SOCRATE: Non c'è da meravigliarsi, carissimo, se tu parli con
cognizione, di cose a me ignote. Finché però tu esponi a modo tuo
con lunghi discorsi ciò che a te sembra giusto, e io a mia volta
faccio lo stesso, temo che non troveremo mai un punto d'incontro; se
invece la ricerca fosse posta in comune, ci sarebbe qualche possibilità
di trovarsi d'accordo. Dunque se vuoi, procedi insieme a me nella
ricerca ponendoimi domande, o se preferisci dandomi risposte.
AMICO: Preferisco, Socrate, rispondere alle tue domande.
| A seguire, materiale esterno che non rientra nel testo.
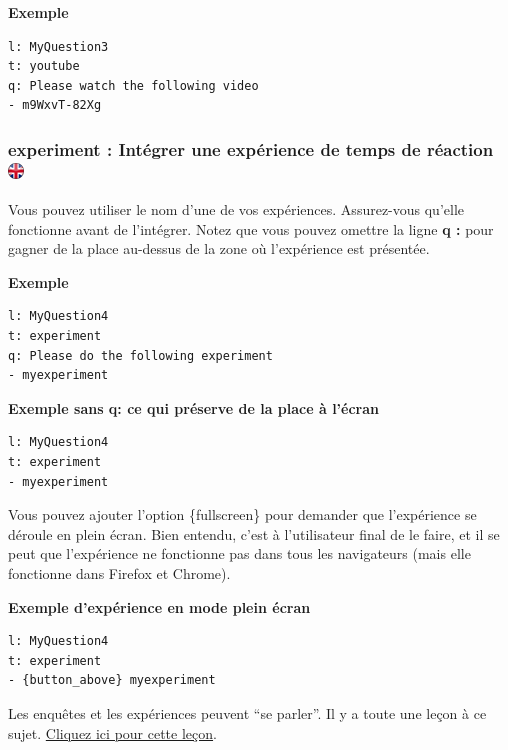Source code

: \documentclass[
]{book}
\begin{document}
\textbf{Exemple}

\begin{verbatim}
l: MyQuestion3
t: youtube
q: Please watch the following video
- m9WxvT-82Xg
\end{verbatim}

\hypertarget{experiment-intuxe9grer-une-expuxe9rience-de-temps-de-ruxe9action}{%
\subsubsection[experiment : Intégrer une expérience de temps de réaction
]{\texorpdfstring{experiment : Intégrer une expérience de temps de
réaction
\href{https://www.psytoolkit.org/doc3.1.0/online-survey-syntax.html\#experiment}{\protect\includegraphics{img/ukflag.png}}}{experiment : Intégrer une expérience de temps de réaction }}\label{experiment-intuxe9grer-une-expuxe9rience-de-temps-de-ruxe9action}}

Vous pouvez utiliser le nom d'une de vos expériences. Assurez-vous
qu'elle fonctionne avant de l'intégrer. Notez que vous pouvez omettre la
ligne \textbf{q :} pour gagner de la place au-dessus de la zone où
l'expérience est présentée.

\textbf{Exemple}

\begin{verbatim}
l: MyQuestion4
t: experiment
q: Please do the following experiment
- myexperiment
\end{verbatim}

\textbf{Exemple sans q: ce qui préserve de la place à l'écran}

\begin{verbatim}
l: MyQuestion4
t: experiment
- myexperiment
\end{verbatim}

Vous pouvez ajouter l'option \{fullscreen\} pour demander que
l'expérience se déroule en plein écran. Bien entendu, c'est à
l'utilisateur final de le faire, et il se peut que l'expérience ne
fonctionne pas dans tous les navigateurs (mais elle fonctionne dans
Firefox et Chrome).

\textbf{Exemple d'expérience en mode plein écran}

\begin{verbatim}
l: MyQuestion4
t: experiment
- {button_above} myexperiment
\end{verbatim}

Les enquêtes et les expériences peuvent ``se parler''. Il y a toute une
leçon à ce sujet. \protect\hyperlink{s11}{Cliquez ici pour cette leçon}.
\end{document}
SOCRATE: Ebbene, tu ritieni ciò che è giusto ingiusto e ciò che è
ingiusto giusto, oppure pensi che quello che è giusto, è giusto e
quello che è ingiusto, è ingiusto?
AMICO: Io ritengo giusto ciò che è giusto e ingiusto ciò che è
ingiusto.
SOCRATE: E tutti quanti la pensano a questo modo?
AMICO: Sì.
SOCRATE: Anche i Persiani?
AMICO: Sì, anche loro.
SOCRATE: Ma è così sempre?
AMICO: Sempre.
SOCRATE: E non è forse vero che qui le cose che hanno più peso sono
ritenute più pesanti e quelle che ne hanno meno più leggere? O è
vero il contrario?
AMICO: No, ma quelle che hanno più peso sono considerate più pesanti
e quelle che ne hanno meno più leggere.
SOCRATE: E questo è valido anche a Cartagine e a Licea? (3)
AMICO: Sì.
SOCRATE: E ciò che è bello, a quanto pare, è ritenuto bello
dovunque, mentre ciò che è brutto, lo è in ogni luogo, ma è
impensabile che il bello sia brutto e il brutto bello?
AMICO: è così.
SOCRATE: Dunque, per dirla in generale, presso di noi e presso tutti
gli altri popoli si ritiene che le cose che sono, sono e quelle che
non sono, non sono?
AMICO: A me sembra di si.
SOCRATE: Allora, chi si sbaglia riguardo a ciò che è, si sbaglia
riguardo a ciò che è conforme alla legge.
AMICO: Così, Socrate, secondo quanto tu dici, ciò che per noi è
conforme alla legge appare tale anche agli altri popoli; ma se mi
metto a pensare a come noi non cessiamo mai di stravolgere da capo a
fondo le leggi, non posso esserne persuaso.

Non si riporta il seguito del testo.